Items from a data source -
○ ○ ○ ○ ○

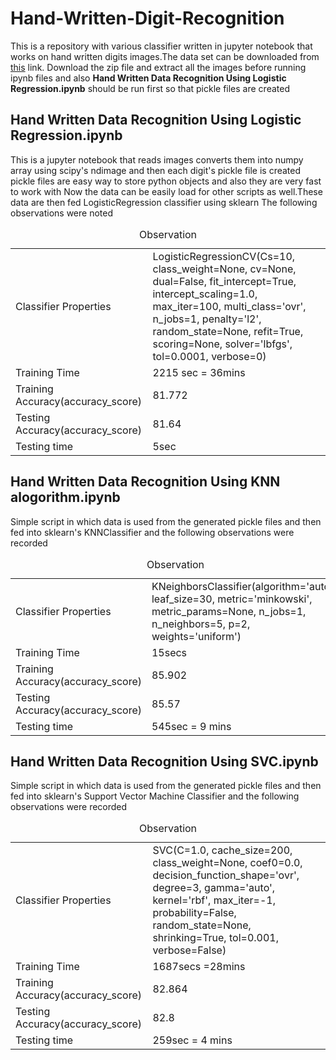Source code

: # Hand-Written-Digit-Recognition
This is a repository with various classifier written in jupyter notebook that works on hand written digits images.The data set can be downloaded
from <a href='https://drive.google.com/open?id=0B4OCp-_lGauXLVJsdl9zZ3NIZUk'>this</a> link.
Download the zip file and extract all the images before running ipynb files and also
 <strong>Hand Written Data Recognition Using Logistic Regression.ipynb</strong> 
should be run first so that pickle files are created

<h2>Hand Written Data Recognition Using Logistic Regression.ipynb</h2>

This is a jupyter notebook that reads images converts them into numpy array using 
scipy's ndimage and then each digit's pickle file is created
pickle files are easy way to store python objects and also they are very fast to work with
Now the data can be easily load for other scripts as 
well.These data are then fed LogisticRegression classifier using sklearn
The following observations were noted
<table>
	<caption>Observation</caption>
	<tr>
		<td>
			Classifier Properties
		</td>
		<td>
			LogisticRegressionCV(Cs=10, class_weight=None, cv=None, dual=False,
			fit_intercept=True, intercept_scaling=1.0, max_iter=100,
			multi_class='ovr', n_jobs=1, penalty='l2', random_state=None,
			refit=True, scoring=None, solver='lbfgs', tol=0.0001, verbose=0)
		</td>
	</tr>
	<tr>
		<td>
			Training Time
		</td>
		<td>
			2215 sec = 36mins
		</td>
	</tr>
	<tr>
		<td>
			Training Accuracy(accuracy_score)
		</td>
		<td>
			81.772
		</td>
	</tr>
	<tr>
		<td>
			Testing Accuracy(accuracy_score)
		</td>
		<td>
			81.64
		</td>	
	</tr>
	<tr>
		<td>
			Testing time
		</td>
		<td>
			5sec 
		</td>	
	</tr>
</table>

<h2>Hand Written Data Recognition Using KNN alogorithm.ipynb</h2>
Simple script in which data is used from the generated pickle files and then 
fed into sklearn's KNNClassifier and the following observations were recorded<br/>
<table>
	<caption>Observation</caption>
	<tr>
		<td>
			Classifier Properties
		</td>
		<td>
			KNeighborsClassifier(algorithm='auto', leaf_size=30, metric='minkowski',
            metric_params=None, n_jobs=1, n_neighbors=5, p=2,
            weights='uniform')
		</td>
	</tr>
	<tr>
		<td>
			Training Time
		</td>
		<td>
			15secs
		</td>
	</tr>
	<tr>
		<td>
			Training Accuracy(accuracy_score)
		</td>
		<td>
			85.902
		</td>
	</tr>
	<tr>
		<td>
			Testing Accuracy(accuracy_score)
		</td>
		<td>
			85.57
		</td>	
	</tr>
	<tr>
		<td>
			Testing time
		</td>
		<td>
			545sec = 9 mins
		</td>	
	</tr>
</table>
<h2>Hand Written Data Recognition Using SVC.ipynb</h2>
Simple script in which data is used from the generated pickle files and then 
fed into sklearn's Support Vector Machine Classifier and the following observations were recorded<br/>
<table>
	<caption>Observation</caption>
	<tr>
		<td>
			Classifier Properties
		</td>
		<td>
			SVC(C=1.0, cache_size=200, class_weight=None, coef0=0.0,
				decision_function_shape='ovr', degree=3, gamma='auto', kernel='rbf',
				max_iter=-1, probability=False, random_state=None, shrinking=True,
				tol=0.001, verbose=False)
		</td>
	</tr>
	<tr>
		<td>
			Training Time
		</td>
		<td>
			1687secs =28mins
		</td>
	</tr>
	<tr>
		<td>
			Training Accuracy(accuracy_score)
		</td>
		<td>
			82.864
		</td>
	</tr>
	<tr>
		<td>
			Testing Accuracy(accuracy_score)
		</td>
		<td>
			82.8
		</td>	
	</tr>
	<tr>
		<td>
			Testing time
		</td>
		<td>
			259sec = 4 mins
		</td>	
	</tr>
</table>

○ ○ ○ ○ ○

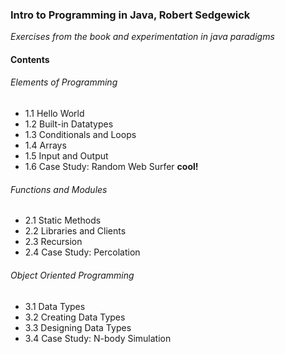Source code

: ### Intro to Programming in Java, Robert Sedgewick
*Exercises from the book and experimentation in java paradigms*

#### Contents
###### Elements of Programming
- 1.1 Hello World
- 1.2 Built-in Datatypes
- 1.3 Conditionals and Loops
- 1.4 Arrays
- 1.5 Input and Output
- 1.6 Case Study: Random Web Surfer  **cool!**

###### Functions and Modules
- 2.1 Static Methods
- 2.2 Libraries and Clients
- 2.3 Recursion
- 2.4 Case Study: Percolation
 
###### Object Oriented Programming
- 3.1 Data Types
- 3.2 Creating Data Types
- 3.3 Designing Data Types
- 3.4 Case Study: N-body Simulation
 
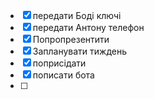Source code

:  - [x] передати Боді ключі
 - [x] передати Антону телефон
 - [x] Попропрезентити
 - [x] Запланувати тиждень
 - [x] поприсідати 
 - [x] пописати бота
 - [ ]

○ ○ ○ ○ ○

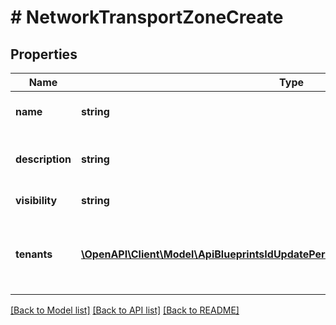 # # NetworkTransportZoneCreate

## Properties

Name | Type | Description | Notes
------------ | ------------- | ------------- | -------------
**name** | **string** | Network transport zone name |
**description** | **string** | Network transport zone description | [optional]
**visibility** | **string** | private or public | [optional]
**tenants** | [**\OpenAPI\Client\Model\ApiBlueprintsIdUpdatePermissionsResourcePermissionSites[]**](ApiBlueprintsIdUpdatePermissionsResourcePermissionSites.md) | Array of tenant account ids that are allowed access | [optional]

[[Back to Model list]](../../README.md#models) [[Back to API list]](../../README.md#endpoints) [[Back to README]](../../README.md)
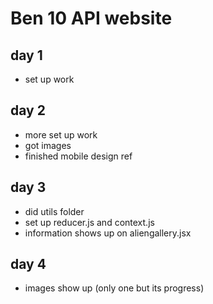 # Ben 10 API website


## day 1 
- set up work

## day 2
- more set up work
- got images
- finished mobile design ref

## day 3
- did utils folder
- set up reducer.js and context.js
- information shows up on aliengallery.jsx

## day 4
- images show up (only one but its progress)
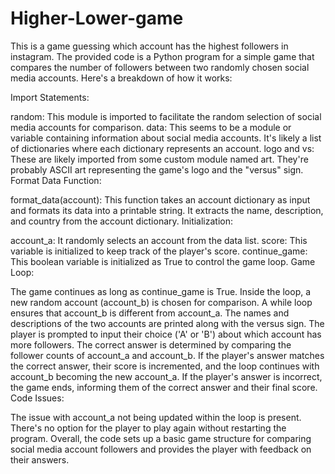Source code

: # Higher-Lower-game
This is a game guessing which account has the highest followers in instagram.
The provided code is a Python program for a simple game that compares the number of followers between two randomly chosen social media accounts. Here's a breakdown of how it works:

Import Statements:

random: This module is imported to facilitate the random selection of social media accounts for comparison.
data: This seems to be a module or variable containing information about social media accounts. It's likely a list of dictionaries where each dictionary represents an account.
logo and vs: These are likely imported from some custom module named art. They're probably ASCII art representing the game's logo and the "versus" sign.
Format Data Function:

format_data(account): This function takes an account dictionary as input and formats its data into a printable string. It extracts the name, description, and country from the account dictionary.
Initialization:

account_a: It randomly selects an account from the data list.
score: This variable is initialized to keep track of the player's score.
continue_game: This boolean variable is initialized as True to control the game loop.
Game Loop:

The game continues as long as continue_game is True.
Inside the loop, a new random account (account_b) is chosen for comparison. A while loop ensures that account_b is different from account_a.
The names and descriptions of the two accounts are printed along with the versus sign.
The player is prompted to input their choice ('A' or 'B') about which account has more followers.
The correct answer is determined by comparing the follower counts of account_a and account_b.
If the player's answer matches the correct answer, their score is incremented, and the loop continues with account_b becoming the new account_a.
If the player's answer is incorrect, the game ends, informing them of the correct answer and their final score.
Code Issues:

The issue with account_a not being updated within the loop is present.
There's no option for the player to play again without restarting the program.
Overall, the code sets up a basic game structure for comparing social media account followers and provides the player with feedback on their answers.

○ ○ ○ ○ ○

To do - Restate word for word the lines of the data above, starting at the line containing "- 1.1 Hello World" and ending at the line containing "- 3.3 Designing Data Types", both included, and nothing more.

Output for this task -
- 1.1 Hello World
- 1.2 Built-in Datatypes
- 1.3 Conditionals and Loops
- 1.4 Arrays
- 1.5 Input and Output
- 1.6 Case Study: Random Web Surfer  **cool!**

###### Functions and Modules
- 2.1 Static Methods
- 2.2 Libraries and Clients
- 2.3 Recursion
- 2.4 Case Study: Percolation
 
###### Object Oriented Programming
- 3.1 Data Types
- 3.2 Creating Data Types
- 3.3 Designing Data Types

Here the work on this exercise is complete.